== EXERCISE OBJECTIVE ==
In the material below, the required lines run from the one containing "Suppose you try" through the one containing "The Linux memory management system has". Copy those lines exactly, ends included, and nothing else.
+ + + +
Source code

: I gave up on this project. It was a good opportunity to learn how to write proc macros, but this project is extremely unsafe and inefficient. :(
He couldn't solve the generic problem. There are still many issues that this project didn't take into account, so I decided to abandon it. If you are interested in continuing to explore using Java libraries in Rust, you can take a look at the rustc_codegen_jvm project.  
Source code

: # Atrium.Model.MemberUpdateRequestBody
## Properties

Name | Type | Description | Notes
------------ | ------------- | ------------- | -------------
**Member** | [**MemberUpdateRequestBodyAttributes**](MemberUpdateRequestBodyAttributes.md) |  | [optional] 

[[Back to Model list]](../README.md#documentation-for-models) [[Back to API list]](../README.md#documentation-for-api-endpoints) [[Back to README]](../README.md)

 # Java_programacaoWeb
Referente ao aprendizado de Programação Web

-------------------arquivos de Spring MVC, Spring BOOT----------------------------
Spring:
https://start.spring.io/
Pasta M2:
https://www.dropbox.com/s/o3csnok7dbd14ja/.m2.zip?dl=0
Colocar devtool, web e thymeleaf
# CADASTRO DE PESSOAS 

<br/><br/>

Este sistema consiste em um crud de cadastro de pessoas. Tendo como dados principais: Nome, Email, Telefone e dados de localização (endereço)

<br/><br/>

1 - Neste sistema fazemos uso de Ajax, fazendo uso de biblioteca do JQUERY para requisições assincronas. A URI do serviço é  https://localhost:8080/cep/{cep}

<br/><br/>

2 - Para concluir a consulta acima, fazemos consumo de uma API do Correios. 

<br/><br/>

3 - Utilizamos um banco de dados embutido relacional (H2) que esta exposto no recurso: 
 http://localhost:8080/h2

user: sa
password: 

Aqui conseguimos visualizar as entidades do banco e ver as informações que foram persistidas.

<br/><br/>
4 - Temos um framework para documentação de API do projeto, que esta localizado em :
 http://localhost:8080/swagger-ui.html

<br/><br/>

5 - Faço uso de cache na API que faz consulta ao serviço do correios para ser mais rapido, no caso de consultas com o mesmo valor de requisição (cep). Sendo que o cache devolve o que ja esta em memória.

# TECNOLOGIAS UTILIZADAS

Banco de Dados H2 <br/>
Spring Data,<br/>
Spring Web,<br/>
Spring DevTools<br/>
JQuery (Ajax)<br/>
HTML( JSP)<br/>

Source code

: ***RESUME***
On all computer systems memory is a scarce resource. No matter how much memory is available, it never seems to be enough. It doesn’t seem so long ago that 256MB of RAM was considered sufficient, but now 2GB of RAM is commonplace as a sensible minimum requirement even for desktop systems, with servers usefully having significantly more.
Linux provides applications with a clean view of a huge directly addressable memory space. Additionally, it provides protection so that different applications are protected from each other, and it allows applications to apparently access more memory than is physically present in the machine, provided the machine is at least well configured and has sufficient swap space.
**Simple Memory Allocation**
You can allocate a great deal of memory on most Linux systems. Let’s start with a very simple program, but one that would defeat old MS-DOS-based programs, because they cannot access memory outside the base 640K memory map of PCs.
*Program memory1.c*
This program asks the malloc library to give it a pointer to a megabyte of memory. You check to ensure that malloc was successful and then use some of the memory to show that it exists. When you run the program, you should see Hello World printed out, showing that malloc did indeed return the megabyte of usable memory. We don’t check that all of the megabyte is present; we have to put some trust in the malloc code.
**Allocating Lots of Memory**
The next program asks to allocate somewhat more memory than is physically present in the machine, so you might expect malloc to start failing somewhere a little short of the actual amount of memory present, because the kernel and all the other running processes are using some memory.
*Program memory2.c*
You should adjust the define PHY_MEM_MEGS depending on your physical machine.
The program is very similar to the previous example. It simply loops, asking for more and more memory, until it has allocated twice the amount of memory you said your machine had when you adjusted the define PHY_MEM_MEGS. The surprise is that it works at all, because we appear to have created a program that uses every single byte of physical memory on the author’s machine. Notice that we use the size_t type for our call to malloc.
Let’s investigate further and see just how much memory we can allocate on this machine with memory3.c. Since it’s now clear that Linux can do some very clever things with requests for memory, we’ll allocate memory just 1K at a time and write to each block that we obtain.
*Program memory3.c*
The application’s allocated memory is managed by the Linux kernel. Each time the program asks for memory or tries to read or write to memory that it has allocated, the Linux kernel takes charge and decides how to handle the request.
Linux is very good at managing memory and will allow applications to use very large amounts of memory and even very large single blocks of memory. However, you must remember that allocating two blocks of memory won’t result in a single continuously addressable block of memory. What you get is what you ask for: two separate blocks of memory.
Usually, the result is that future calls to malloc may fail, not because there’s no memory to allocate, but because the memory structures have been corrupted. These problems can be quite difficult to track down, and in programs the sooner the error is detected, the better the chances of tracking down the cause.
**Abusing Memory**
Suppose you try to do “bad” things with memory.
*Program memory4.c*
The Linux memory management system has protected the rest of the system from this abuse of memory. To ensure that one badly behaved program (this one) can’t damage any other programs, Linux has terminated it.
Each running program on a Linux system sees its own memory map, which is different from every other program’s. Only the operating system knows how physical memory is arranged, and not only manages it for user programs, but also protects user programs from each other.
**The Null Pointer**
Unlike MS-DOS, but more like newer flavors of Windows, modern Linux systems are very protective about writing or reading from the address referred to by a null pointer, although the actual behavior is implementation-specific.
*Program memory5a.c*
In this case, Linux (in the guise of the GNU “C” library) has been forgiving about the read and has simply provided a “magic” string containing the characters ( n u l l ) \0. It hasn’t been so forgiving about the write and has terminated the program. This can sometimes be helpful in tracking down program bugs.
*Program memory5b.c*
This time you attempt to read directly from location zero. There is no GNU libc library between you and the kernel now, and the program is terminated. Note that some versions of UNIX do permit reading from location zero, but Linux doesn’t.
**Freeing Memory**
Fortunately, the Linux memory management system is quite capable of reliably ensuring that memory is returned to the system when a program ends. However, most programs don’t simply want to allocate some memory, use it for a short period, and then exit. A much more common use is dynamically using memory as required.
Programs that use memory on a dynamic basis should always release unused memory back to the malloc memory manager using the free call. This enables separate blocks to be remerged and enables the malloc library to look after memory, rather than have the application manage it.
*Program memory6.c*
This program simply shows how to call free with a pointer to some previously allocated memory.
+ + + +
== RESPONSE TO THE TASK ==
Suppose you try to do “bad” things with memory.
*Program memory4.c*
The Linux memory management system has protected the rest of the system from this abuse of memory. To ensure that one badly behaved program (this one) can’t damage any other programs, Linux has terminated it.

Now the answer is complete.